Exercise prompt: A faithful, complete transcript of the entries below, without pictures, should be returned.

--- Recorded information ---

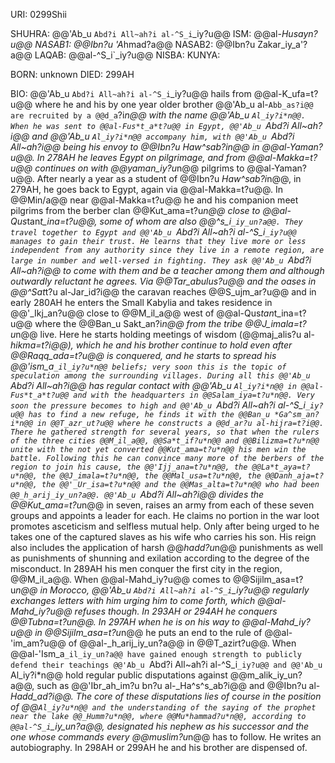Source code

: URI: 0299Shii

SHUHRA: @@'Ab_u `Abd?i All~ah?i al-^S_i`_iy?u@@
ISM: @@al-*Husayn?u@@
NASAB1: @@Ibn?u 'A*hmad?a@@
NASAB2: @@Ibn?u Zakar_iy_a'?a@@
LAQAB: @@al-^S_i`_iy?u@@
NISBA: 
KUNYA: 

BORN: unknown
DIED: 299AH

BIO: @@'Ab_u `Abd?i All~ah?i al-^S_i`_iy?u@@ hails from @@al-K_ufa=t?u@@ where he and his by one year older brother @@'Ab_u al-`Abb_as?i@@ are recruited by a @@d_a`?i*n@@ with the name @@'Ab_u `Al_iy?i*n@@. When he was sent to @@al-Fus*t_a*t?u@@ in Egypt, @@'Ab_u `Abd?i All~ah?i@@ and @@'Ab_u `Al_iy?i*n@@ accompany him, with @@'Ab_u `Abd?i All~ah?i@@ being his envoy to @@Ibn?u *Haw^sab?i*n@@ in @@al-Yaman?u@@. In 278AH he leaves Egypt on pilgrimage, and from @@al-Makka=t?u@@ continues on with @@yaman_iy?u*n@@ pilgrims to @@al-Yaman?u@@. After nearly a year as a student of @@Ibn?u *Haw^sab?i*n@@, in 279AH, he goes back to Egypt, again via @@al-Makka=t?u@@. In @@Min/a@@ near @@al-Makka=t?u@@ he and his companion meet pilgrims from the berber clan @@Kut_ama=t?u*n@@ close to @@al-Qus*tan*t_ina=t?u@@, some of whom are also @@^s_i`_iy_un?a@@. They travel together to Egypt and @@'Ab_u `Abd?i All~ah?i al-^S_i`_iy?u@@ manages to gain their trust. He learns that they live more or less independent from any authority since they live in a remote region, are large in number and well-versed in fighting. They ask @@'Ab_u `Abd?i All~ah?i@@ to come with them and be a teacher among them and although outwardly reluctant he agrees. Via @@*Tar_abulus?u@@ and the oases in @@^Sa*t*t?u al-Jar_id?i@@ the caravan reaches @@S_ujm_ar?u@@ and in early 280AH he enters the Small Kabylia and takes residence in @@'_Ikj_an?u@@ close to @@M_il_a@@ west of @@al-Qus*tan*t_ina=t?u@@ where the @@Ban_u Sakt_an?i*n@@ from the tribe @@J_imala=t?u*n@@ live. Here he starts holding meetings of wisdom (@@maj_alis?u al-*hikma=t?i@@), which he and his brother continue to hold even after @@Raqq_ada=t?u@@ is conquered, and he starts to spread his @@'ism_a`_il_iy?u*n@@ beliefs; very soon this is the topic of speculation among the surrounding villages. During all this @@'Ab_u `Abd?i All~ah?i@@ has regular contact with @@'Ab_u `Al_iy?i*n@@ in @@al-Fus*t_a*t?u@@ and with the headquarters in @@Salam_iya=t?u*n@@. Very soon the pressure becomes to high and @@'Ab_u `Abd?i All~ah?i al-^S_i`_iy?u@@ has to find a new refuge, he finds it with the @@Ban_u *Ga^sm_an?i*n@@ in @@T_azr_ut?u@@ where he constructs a @@d_ar?u al-hijra=t?i@@. There he gathered strength for several years, so that when the rulers of the three cities @@M_il_a@@, @@Sa*t_if?u*n@@ and @@Bilizma=t?u*n@@ unite with the not yet converted @@Kut_ama=t?u*n@@ his men win the battle. Following this he can convince many more of the berbers of the region to join his cause, the @@'Ijj_ana=t?u*n@@, the @@La*t_aya=t?u*n@@, the @@J_imala=t?u*n@@, the @@Mal_usa=t?u*n@@, the @@Danh_aja=t?u*n@@, the @@'_Ur_isa=t?u*n@@ and the @@Mas_alta=t?u*n@@ who had been @@_h_arij_iy_un?a@@. @@'Ab_u `Abd?i All~ah?i@@ divides the @@Kut_ama=t?u*n@@ in seven, raises an army from each of these seven groups and appoints a leader for each. He claims no portion in the war loot promotes asceticism and selfless mutual help. Only after being urged to he takes one of the captured slaves as his wife who carries his son. His reign also includes the application of harsh @@*hadd?u*n@@ punishments as well as punishments of shunning and exilation according to the degree of the misconduct. In 289AH his men conquer the first city in the region, @@M_il_a@@. When @@al-Mahd_iy?u@@ comes to @@Sijilm_asa=t?u*n@@ in Morocco, @@'Ab_u `Abd?i All~ah?i al-^S_i`_iy?u@@ regularly exchanges letters with him urging him to come forth, which @@al-Mahd_iy?u@@ refuses though. In 293AH or 294AH he conquers @@*Tubna=t?u*n@@. In 297AH when he is on his way to @@al-Mahd_iy?u@@ in @@Sijilm_asa=t?u*n@@ he puts an end to the rule of @@al-'im_am?u@@ of @@al-_h_arij_iy_un?a@@ in @@T_azirt?u@@. When @@al-'Ism_a`_il_iy_un?a@@ have gained enough strength to publicly defend their teachings @@'Ab_u `Abd?i All~ah?i al-^S_i`_iy?u@@ and @@'Ab_u `Al_iy?i*n@@ hold regular public disputations against @@m_alik_iy_un?a@@, such as @@'Ibr_ah_im?u bn?u al-_Ha^s^s_ab?i@@ and @@Ibn?u al-*Hadd_ad?i@@. The core of these disputations lies of course in the position of @@`Al_iy?u*n@@ and the understanding of the saying of the prophet near the lake @@_Humm?u*n@@, where @@Mu*hammad?u*n@@, according to @@al-^S_i`_iy_un?a@@, designated his nephew as his successor and the one whose commands every @@muslim?u*n@@ has to follow. He writes an autobiography. In 298AH or 299AH he and his brother are dispensed of.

---

Answer to this exercise:
Source code

: URI: 0299Shii

SHUHRA: @@'Ab_u `Abd?i All~ah?i al-^S_i`_iy?u@@
ISM: @@al-*Husayn?u@@
NASAB1: @@Ibn?u 'A*hmad?a@@
NASAB2: @@Ibn?u Zakar_iy_a'?a@@
LAQAB: @@al-^S_i`_iy?u@@
NISBA: 
KUNYA: 

BORN: unknown
DIED: 299AH

BIO: @@'Ab_u `Abd?i All~ah?i al-^S_i`_iy?u@@ hails from @@al-K_ufa=t?u@@ where he and his by one year older brother @@'Ab_u al-`Abb_as?i@@ are recruited by a @@d_a`?i*n@@ with the name @@'Ab_u `Al_iy?i*n@@. When he was sent to @@al-Fus*t_a*t?u@@ in Egypt, @@'Ab_u `Abd?i All~ah?i@@ and @@'Ab_u `Al_iy?i*n@@ accompany him, with @@'Ab_u `Abd?i All~ah?i@@ being his envoy to @@Ibn?u *Haw^sab?i*n@@ in @@al-Yaman?u@@. In 278AH he leaves Egypt on pilgrimage, and from @@al-Makka=t?u@@ continues on with @@yaman_iy?u*n@@ pilgrims to @@al-Yaman?u@@. After nearly a year as a student of @@Ibn?u *Haw^sab?i*n@@, in 279AH, he goes back to Egypt, again via @@al-Makka=t?u@@. In @@Min/a@@ near @@al-Makka=t?u@@ he and his companion meet pilgrims from the berber clan @@Kut_ama=t?u*n@@ close to @@al-Qus*tan*t_ina=t?u@@, some of whom are also @@^s_i`_iy_un?a@@. They travel together to Egypt and @@'Ab_u `Abd?i All~ah?i al-^S_i`_iy?u@@ manages to gain their trust. He learns that they live more or less independent from any authority since they live in a remote region, are large in number and well-versed in fighting. They ask @@'Ab_u `Abd?i All~ah?i@@ to come with them and be a teacher among them and although outwardly reluctant he agrees. Via @@*Tar_abulus?u@@ and the oases in @@^Sa*t*t?u al-Jar_id?i@@ the caravan reaches @@S_ujm_ar?u@@ and in early 280AH he enters the Small Kabylia and takes residence in @@'_Ikj_an?u@@ close to @@M_il_a@@ west of @@al-Qus*tan*t_ina=t?u@@ where the @@Ban_u Sakt_an?i*n@@ from the tribe @@J_imala=t?u*n@@ live. Here he starts holding meetings of wisdom (@@maj_alis?u al-*hikma=t?i@@), which he and his brother continue to hold even after @@Raqq_ada=t?u@@ is conquered, and he starts to spread his @@'ism_a`_il_iy?u*n@@ beliefs; very soon this is the topic of speculation among the surrounding villages. During all this @@'Ab_u `Abd?i All~ah?i@@ has regular contact with @@'Ab_u `Al_iy?i*n@@ in @@al-Fus*t_a*t?u@@ and with the headquarters in @@Salam_iya=t?u*n@@. Very soon the pressure becomes to high and @@'Ab_u `Abd?i All~ah?i al-^S_i`_iy?u@@ has to find a new refuge, he finds it with the @@Ban_u *Ga^sm_an?i*n@@ in @@T_azr_ut?u@@ where he constructs a @@d_ar?u al-hijra=t?i@@. There he gathered strength for several years, so that when the rulers of the three cities @@M_il_a@@, @@Sa*t_if?u*n@@ and @@Bilizma=t?u*n@@ unite with the not yet converted @@Kut_ama=t?u*n@@ his men win the battle. Following this he can convince many more of the berbers of the region to join his cause, the @@'Ijj_ana=t?u*n@@, the @@La*t_aya=t?u*n@@, the @@J_imala=t?u*n@@, the @@Mal_usa=t?u*n@@, the @@Danh_aja=t?u*n@@, the @@'_Ur_isa=t?u*n@@ and the @@Mas_alta=t?u*n@@ who had been @@_h_arij_iy_un?a@@. @@'Ab_u `Abd?i All~ah?i@@ divides the @@Kut_ama=t?u*n@@ in seven, raises an army from each of these seven groups and appoints a leader for each. He claims no portion in the war loot promotes asceticism and selfless mutual help. Only after being urged to he takes one of the captured slaves as his wife who carries his son. His reign also includes the application of harsh @@*hadd?u*n@@ punishments as well as punishments of shunning and exilation according to the degree of the misconduct. In 289AH his men conquer the first city in the region, @@M_il_a@@. When @@al-Mahd_iy?u@@ comes to @@Sijilm_asa=t?u*n@@ in Morocco, @@'Ab_u `Abd?i All~ah?i al-^S_i`_iy?u@@ regularly exchanges letters with him urging him to come forth, which @@al-Mahd_iy?u@@ refuses though. In 293AH or 294AH he conquers @@*Tubna=t?u*n@@. In 297AH when he is on his way to @@al-Mahd_iy?u@@ in @@Sijilm_asa=t?u*n@@ he puts an end to the rule of @@al-'im_am?u@@ of @@al-_h_arij_iy_un?a@@ in @@T_azirt?u@@. When @@al-'Ism_a`_il_iy_un?a@@ have gained enough strength to publicly defend their teachings @@'Ab_u `Abd?i All~ah?i al-^S_i`_iy?u@@ and @@'Ab_u `Al_iy?i*n@@ hold regular public disputations against @@m_alik_iy_un?a@@, such as @@'Ibr_ah_im?u bn?u al-_Ha^s^s_ab?i@@ and @@Ibn?u al-*Hadd_ad?i@@. The core of these disputations lies of course in the position of @@`Al_iy?u*n@@ and the understanding of the saying of the prophet near the lake @@_Humm?u*n@@, where @@Mu*hammad?u*n@@, according to @@al-^S_i`_iy_un?a@@, designated his nephew as his successor and the one whose commands every @@muslim?u*n@@ has to follow. He writes an autobiography. In 298AH or 299AH he and his brother are dispensed of.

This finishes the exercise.